After losing a number of law firms to the suburbs, downtown office owners have started to aggressively pursue tenants through rent concessions. It is not uncommon to offer months of free rent; and some companies have managed to land up to two years of free rent.
"Downtown is in a holding pattern right now," Jeff Kaiser, first vice president at CBRE, tells GlobeSt.com. With the move of Husch Blackwell Sanders LLP and Armstrong Teasdale LLP to Clayton, "Downtown ends up losing about 180,000 square feet of tenants and gaining about 40,000 square feet of tenants. Those numbers won't start to be reported in most market summaries until next year when the moves take place. And even then, when you put those figures into a market that has more than 13 million square feet of office space, it doesn't make a large impact on the vacancy numbers."
The upside of the downtown market is that most suburban locations no longer have large blocks of space to offer tenants which will force companies to look downtown. "Unfortunately, with the economy staying slow, those firms are taking their time making any expansion or relocation decisions," Kaiser says.
Tom Ray, VP for CBRE, tells GlobeSt.com that St.
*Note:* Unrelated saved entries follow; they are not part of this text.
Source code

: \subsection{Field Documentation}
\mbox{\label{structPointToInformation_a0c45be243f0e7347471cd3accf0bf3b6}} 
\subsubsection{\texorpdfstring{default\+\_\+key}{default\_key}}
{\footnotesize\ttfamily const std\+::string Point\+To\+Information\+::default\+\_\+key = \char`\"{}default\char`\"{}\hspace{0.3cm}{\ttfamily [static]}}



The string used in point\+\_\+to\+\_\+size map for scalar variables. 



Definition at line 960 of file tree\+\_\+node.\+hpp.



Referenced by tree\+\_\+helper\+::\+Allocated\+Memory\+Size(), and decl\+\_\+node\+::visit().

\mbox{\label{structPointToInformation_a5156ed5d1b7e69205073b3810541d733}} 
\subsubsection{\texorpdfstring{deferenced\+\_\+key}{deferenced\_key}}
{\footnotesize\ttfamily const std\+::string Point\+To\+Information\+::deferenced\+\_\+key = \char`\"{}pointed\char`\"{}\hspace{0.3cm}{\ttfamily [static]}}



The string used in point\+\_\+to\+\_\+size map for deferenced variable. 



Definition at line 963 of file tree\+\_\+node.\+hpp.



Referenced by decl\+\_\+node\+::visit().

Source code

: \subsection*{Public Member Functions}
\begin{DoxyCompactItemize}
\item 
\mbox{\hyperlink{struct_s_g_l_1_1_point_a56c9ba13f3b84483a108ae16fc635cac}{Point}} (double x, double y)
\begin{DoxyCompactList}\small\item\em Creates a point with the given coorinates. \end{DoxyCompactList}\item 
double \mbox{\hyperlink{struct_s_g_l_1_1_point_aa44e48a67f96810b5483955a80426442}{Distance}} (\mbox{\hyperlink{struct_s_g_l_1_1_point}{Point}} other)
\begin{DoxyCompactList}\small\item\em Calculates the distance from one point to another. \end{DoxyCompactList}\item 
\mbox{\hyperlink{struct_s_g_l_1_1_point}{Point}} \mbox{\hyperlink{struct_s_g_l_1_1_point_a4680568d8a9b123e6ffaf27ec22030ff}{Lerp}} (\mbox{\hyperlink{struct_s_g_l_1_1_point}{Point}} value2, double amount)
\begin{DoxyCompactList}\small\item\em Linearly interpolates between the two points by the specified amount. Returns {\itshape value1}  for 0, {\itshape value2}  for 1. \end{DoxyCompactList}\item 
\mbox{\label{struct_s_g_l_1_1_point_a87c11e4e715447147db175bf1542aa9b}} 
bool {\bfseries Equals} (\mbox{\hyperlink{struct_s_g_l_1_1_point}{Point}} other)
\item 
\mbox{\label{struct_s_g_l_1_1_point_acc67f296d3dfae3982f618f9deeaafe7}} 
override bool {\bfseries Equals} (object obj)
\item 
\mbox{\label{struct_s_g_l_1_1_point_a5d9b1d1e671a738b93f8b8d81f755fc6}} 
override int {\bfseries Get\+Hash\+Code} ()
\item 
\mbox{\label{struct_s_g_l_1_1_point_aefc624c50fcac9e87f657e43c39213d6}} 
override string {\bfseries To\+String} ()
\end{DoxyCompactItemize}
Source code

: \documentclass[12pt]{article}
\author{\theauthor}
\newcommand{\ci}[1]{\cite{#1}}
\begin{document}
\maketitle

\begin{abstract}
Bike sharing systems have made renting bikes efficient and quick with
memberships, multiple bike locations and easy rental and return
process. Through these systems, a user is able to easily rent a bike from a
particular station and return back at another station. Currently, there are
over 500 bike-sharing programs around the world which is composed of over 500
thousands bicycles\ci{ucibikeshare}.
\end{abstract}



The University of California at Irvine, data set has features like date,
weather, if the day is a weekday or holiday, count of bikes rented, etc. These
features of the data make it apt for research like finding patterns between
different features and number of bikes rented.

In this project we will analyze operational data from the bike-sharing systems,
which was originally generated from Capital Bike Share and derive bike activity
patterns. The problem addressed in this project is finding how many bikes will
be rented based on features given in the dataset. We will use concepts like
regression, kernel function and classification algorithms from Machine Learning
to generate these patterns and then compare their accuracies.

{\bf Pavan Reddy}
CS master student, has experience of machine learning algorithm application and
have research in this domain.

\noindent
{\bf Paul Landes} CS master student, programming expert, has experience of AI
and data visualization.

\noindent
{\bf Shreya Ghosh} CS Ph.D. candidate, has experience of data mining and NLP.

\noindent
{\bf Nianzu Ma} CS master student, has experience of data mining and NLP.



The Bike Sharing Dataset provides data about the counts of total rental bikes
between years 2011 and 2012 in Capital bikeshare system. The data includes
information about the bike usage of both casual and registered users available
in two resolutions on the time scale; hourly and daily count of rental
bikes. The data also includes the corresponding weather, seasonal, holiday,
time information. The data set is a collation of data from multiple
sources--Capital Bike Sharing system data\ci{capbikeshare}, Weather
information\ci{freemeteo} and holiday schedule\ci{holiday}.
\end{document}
Louis is not seeing large tenants searching for space at the moment, with the exception of one major life sciences tenant. "But one or two tenants is not going to make a large difference in the overall vacancy rate. There's really no internal driver right now for companies to pick up and move," Ray says. "Most companies are fine in the amount of space they are already in, and with the economy still uncertain, many firms are taking a wait and see approach to find out exactly how much space they will need when we do come out of this downturn."
Recovery doesn't seem likely in the near future. "As long as unemployment is trending upward, we're in dangerous territory," Ray says. "Most of our job losses in this area have come on the industrial and retail sides, and we hope that the exposure of the professional services will be limited. But we do expect a somewhat higher vacancy rate by the end of the year."